En este contexto, la ratio española de deuda sobre PIB se situó a finales de 2021 en el 118,7%, lo que supone una reducción de 1,3 puntos en el año, por debajo de las previsiones de organismos nacionales e internacionales, aunque sigue situándose 23,1 puntos por encima respecto al nivel previo a la pandemia. Por administraciones, la Administración Central y los Fondos de la Seguridad Social han asumido el 90% del incremento de deuda de los dos últimos años (20,9 puntos) al financiar la mayor parte de los gastos asociados a la pandemia.

A corto plazo, las previsiones macro-fiscales publicadas por AIReF en enero proyectan una disminución en la ratio de deuda sobre PIB al 115,2% del PIB este año y al 113,8% en el año 2023, en línea con la previsión del 115,1% presentada por el Gobierno en el borrador de Plan Presupuestario para 2022. La reducción de la ratio vendrá sustentada principalmente por el crecimiento económico, ya que «el persistente déficit seguirá contribuyendo de manera sustancial al incremento de la deuda a pesar de la reducción de la carga financiera«.

A pesar del aumento de las necesidades de financiación, el coste de la deuda ha continuado reduciéndose hasta un nuevo mínimo histórico, situando por primera vez el coste medio de las emisiones realizadas por el Tesoro en el conjunto del año en terreno negativo, gracias a los bajos tipos de emisión y pese al alza de la deuda. Según la AIReF, el actual entorno de bajos tipos de interés sigue favoreciendo la dinámica de la ratio de deuda en el largo plazo, ayudando a generar un efecto “bola de nieve” positivo a lo largo de los próximos años, por lo que se mantendrá la tendencia de leve reducción de la carga.

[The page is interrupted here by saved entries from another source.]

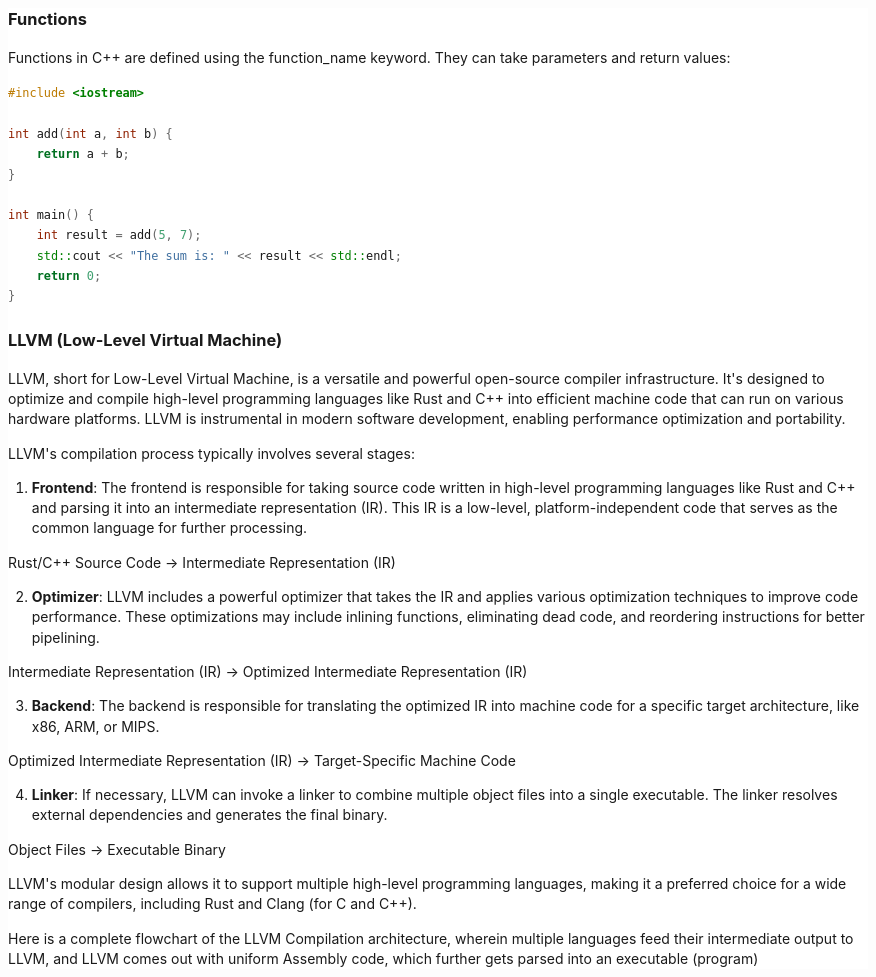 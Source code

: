 ### Functions

Functions in C++ are defined using the function_name keyword. They can take parameters and return values:

```cpp
#include <iostream>

int add(int a, int b) {
    return a + b;
}

int main() {
    int result = add(5, 7);
    std::cout << "The sum is: " << result << std::endl;
    return 0;
}
```

### LLVM (Low-Level Virtual Machine)

LLVM, short for Low-Level Virtual Machine, is a versatile and powerful open-source compiler infrastructure. It's designed to optimize and compile high-level programming languages like Rust and C++ into efficient machine code that can run on various hardware platforms. LLVM is instrumental in modern software development, enabling performance optimization and portability.

LLVM's compilation process typically involves several stages:

1. **Frontend**: The frontend is responsible for taking source code written in high-level programming languages like Rust and C++ and parsing it into an intermediate representation (IR). This IR is a low-level, platform-independent code that serves as the common language for further processing.

Rust/C++ Source Code -> Intermediate Representation (IR)


2. **Optimizer**: LLVM includes a powerful optimizer that takes the IR and applies various optimization techniques to improve code performance. These optimizations may include inlining functions, eliminating dead code, and reordering instructions for better pipelining.

Intermediate Representation (IR) -> Optimized Intermediate Representation (IR)


3. **Backend**: The backend is responsible for translating the optimized IR into machine code for a specific target architecture, like x86, ARM, or MIPS.

Optimized Intermediate Representation (IR) -> Target-Specific Machine Code


4. **Linker**: If necessary, LLVM can invoke a linker to combine multiple object files into a single executable. The linker resolves external dependencies and generates the final binary.

Object Files -> Executable Binary


LLVM's modular design allows it to support multiple high-level programming languages, making it a preferred choice for a wide range of compilers, including Rust and Clang (for C and C++).

Here is a complete flowchart of the LLVM Compilation architecture, wherein multiple languages feed their intermediate output to LLVM, and LLVM comes out with uniform Assembly code, which further gets parsed into an executable (program)
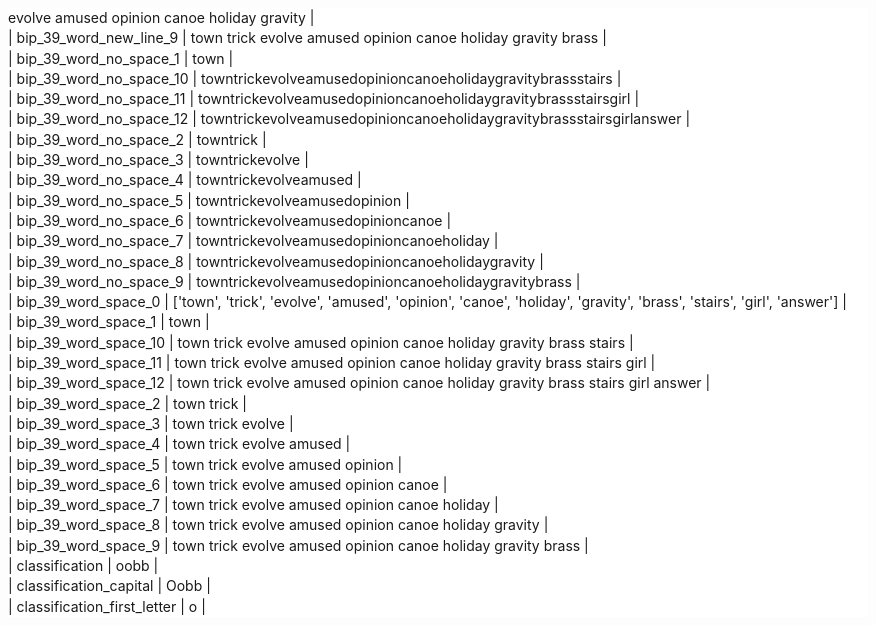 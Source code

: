 evolve
amused
opinion
canoe
holiday
gravity |  
| bip_39_word_new_line_9 | town
trick
evolve
amused
opinion
canoe
holiday
gravity
brass |  
| bip_39_word_no_space_1 | town |  
| bip_39_word_no_space_10 | towntrickevolveamusedopinioncanoeholidaygravitybrassstairs |  
| bip_39_word_no_space_11 | towntrickevolveamusedopinioncanoeholidaygravitybrassstairsgirl |  
| bip_39_word_no_space_12 | towntrickevolveamusedopinioncanoeholidaygravitybrassstairsgirlanswer |  
| bip_39_word_no_space_2 | towntrick |  
| bip_39_word_no_space_3 | towntrickevolve |  
| bip_39_word_no_space_4 | towntrickevolveamused |  
| bip_39_word_no_space_5 | towntrickevolveamusedopinion |  
| bip_39_word_no_space_6 | towntrickevolveamusedopinioncanoe |  
| bip_39_word_no_space_7 | towntrickevolveamusedopinioncanoeholiday |  
| bip_39_word_no_space_8 | towntrickevolveamusedopinioncanoeholidaygravity |  
| bip_39_word_no_space_9 | towntrickevolveamusedopinioncanoeholidaygravitybrass |  
| bip_39_word_space_0 | ['town', 'trick', 'evolve', 'amused', 'opinion', 'canoe', 'holiday', 'gravity', 'brass', 'stairs', 'girl', 'answer'] |  
| bip_39_word_space_1 | town |  
| bip_39_word_space_10 | town trick evolve amused opinion canoe holiday gravity brass stairs |  
| bip_39_word_space_11 | town trick evolve amused opinion canoe holiday gravity brass stairs girl |  
| bip_39_word_space_12 | town trick evolve amused opinion canoe holiday gravity brass stairs girl answer |  
| bip_39_word_space_2 | town trick |  
| bip_39_word_space_3 | town trick evolve |  
| bip_39_word_space_4 | town trick evolve amused |  
| bip_39_word_space_5 | town trick evolve amused opinion |  
| bip_39_word_space_6 | town trick evolve amused opinion canoe |  
| bip_39_word_space_7 | town trick evolve amused opinion canoe holiday |  
| bip_39_word_space_8 | town trick evolve amused opinion canoe holiday gravity |  
| bip_39_word_space_9 | town trick evolve amused opinion canoe holiday gravity brass |  
| classification | oobb |  
| classification_capital | Oobb |  
| classification_first_letter | o |   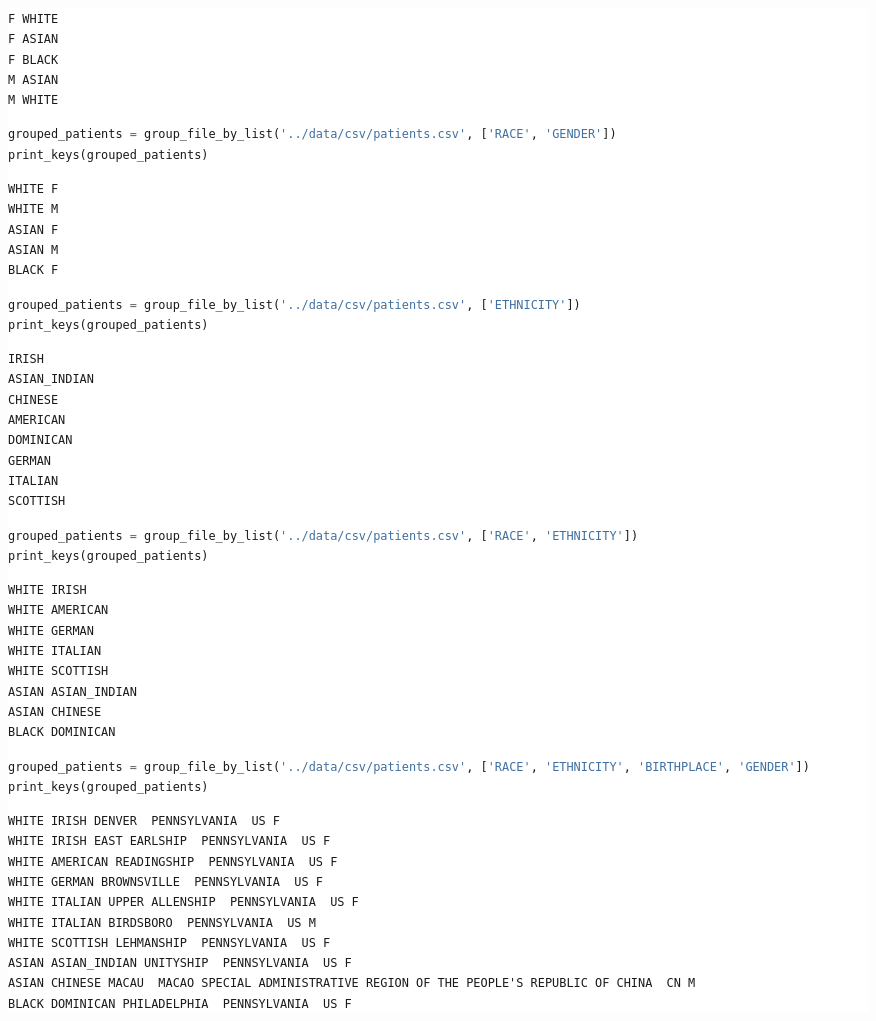     F WHITE
    F ASIAN
    F BLACK
    M ASIAN
    M WHITE



```python
grouped_patients = group_file_by_list('../data/csv/patients.csv', ['RACE', 'GENDER'])
print_keys(grouped_patients)
```

    WHITE F
    WHITE M
    ASIAN F
    ASIAN M
    BLACK F



```python
grouped_patients = group_file_by_list('../data/csv/patients.csv', ['ETHNICITY'])
print_keys(grouped_patients)
```

    IRISH
    ASIAN_INDIAN
    CHINESE
    AMERICAN
    DOMINICAN
    GERMAN
    ITALIAN
    SCOTTISH



```python
grouped_patients = group_file_by_list('../data/csv/patients.csv', ['RACE', 'ETHNICITY'])
print_keys(grouped_patients)
```

    WHITE IRISH
    WHITE AMERICAN
    WHITE GERMAN
    WHITE ITALIAN
    WHITE SCOTTISH
    ASIAN ASIAN_INDIAN
    ASIAN CHINESE
    BLACK DOMINICAN



```python
grouped_patients = group_file_by_list('../data/csv/patients.csv', ['RACE', 'ETHNICITY', 'BIRTHPLACE', 'GENDER'])
print_keys(grouped_patients)
```

    WHITE IRISH DENVER  PENNSYLVANIA  US F
    WHITE IRISH EAST EARLSHIP  PENNSYLVANIA  US F
    WHITE AMERICAN READINGSHIP  PENNSYLVANIA  US F
    WHITE GERMAN BROWNSVILLE  PENNSYLVANIA  US F
    WHITE ITALIAN UPPER ALLENSHIP  PENNSYLVANIA  US F
    WHITE ITALIAN BIRDSBORO  PENNSYLVANIA  US M
    WHITE SCOTTISH LEHMANSHIP  PENNSYLVANIA  US F
    ASIAN ASIAN_INDIAN UNITYSHIP  PENNSYLVANIA  US F
    ASIAN CHINESE MACAU  MACAO SPECIAL ADMINISTRATIVE REGION OF THE PEOPLE'S REPUBLIC OF CHINA  CN M
    BLACK DOMINICAN PHILADELPHIA  PENNSYLVANIA  US F
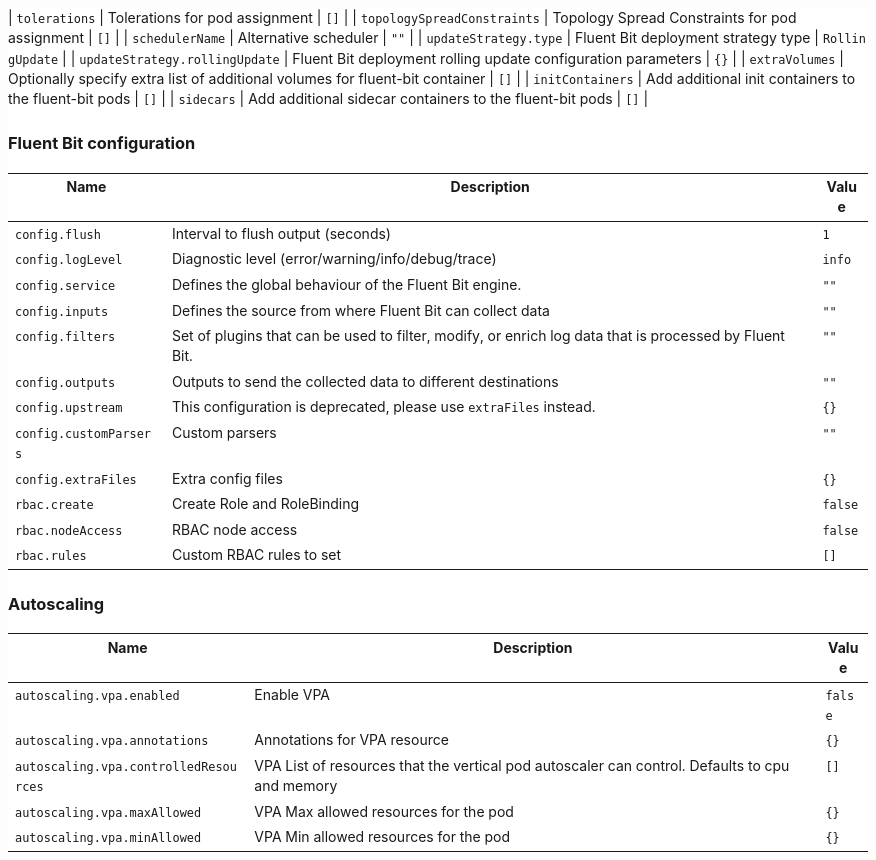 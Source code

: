 | `tolerations`                                       | Tolerations for pod assignment                                                                                                                                                                                    | `[]`                         |
| `topologySpreadConstraints`                         | Topology Spread Constraints for pod assignment                                                                                                                                                                    | `[]`                         |
| `schedulerName`                                     | Alternative scheduler                                                                                                                                                                                             | `""`                         |
| `updateStrategy.type`                               | Fluent Bit deployment strategy type                                                                                                                                                                               | `RollingUpdate`              |
| `updateStrategy.rollingUpdate`                      | Fluent Bit deployment rolling update configuration parameters                                                                                                                                                     | `{}`                         |
| `extraVolumes`                                      | Optionally specify extra list of additional volumes for fluent-bit container                                                                                                                                      | `[]`                         |
| `initContainers`                                    | Add additional init containers to the fluent-bit pods                                                                                                                                                             | `[]`                         |
| `sidecars`                                          | Add additional sidecar containers to the fluent-bit pods                                                                                                                                                          | `[]`                         |

### Fluent Bit configuration

| Name                   | Description                                                                                            | Value   |
| ---------------------- | ------------------------------------------------------------------------------------------------------ | ------- |
| `config.flush`         | Interval to flush output (seconds)                                                                     | `1`     |
| `config.logLevel`      | Diagnostic level (error/warning/info/debug/trace)                                                      | `info`  |
| `config.service`       | Defines the global behaviour of the Fluent Bit engine.                                                 | `""`    |
| `config.inputs`        | Defines the source from where Fluent Bit can collect data                                              | `""`    |
| `config.filters`       | Set of plugins that can be used to filter, modify, or enrich log data that is processed by Fluent Bit. | `""`    |
| `config.outputs`       | Outputs to send the collected data to different destinations                                           | `""`    |
| `config.upstream`      | This configuration is deprecated, please use `extraFiles` instead.                                     | `{}`    |
| `config.customParsers` | Custom parsers                                                                                         | `""`    |
| `config.extraFiles`    | Extra config files                                                                                     | `{}`    |
| `rbac.create`          | Create Role and RoleBinding                                                                            | `false` |
| `rbac.nodeAccess`      | RBAC node access                                                                                       | `false` |
| `rbac.rules`           | Custom RBAC rules to set                                                                               | `[]`    |

### Autoscaling

| Name                                  | Description                                                                                    | Value   |
| ------------------------------------- | ---------------------------------------------------------------------------------------------- | ------- |
| `autoscaling.vpa.enabled`             | Enable VPA                                                                                     | `false` |
| `autoscaling.vpa.annotations`         | Annotations for VPA resource                                                                   | `{}`    |
| `autoscaling.vpa.controlledResources` | VPA List of resources that the vertical pod autoscaler can control. Defaults to cpu and memory | `[]`    |
| `autoscaling.vpa.maxAllowed`          | VPA Max allowed resources for the pod                                                          | `{}`    |
| `autoscaling.vpa.minAllowed`          | VPA Min allowed resources for the pod                                                          | `{}`    |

Para 2022, el Tesoro Público propone un programa de financiación similar al de 2021, manteniendo el objetivo de emisiones netas en los 75.000 millones observados al cierre de 2021 y este año volverá a contar con los fondos Next Generation UE como fuente de financiación adicional. De cara a los próximos años, AIReF prevé una estabilización de las necesidades de financiación brutas en términos monetarios, que se irán reduciendo en relación al PIB. Eso sí, la deuda del Estado presenta un riesgo de refinanciación bajo con un perfil de vencimientos bien distribuido a lo largo de los próximos años, con vencimientos moderados en el corto plazo y una distribución granular en el medio y largo plazo.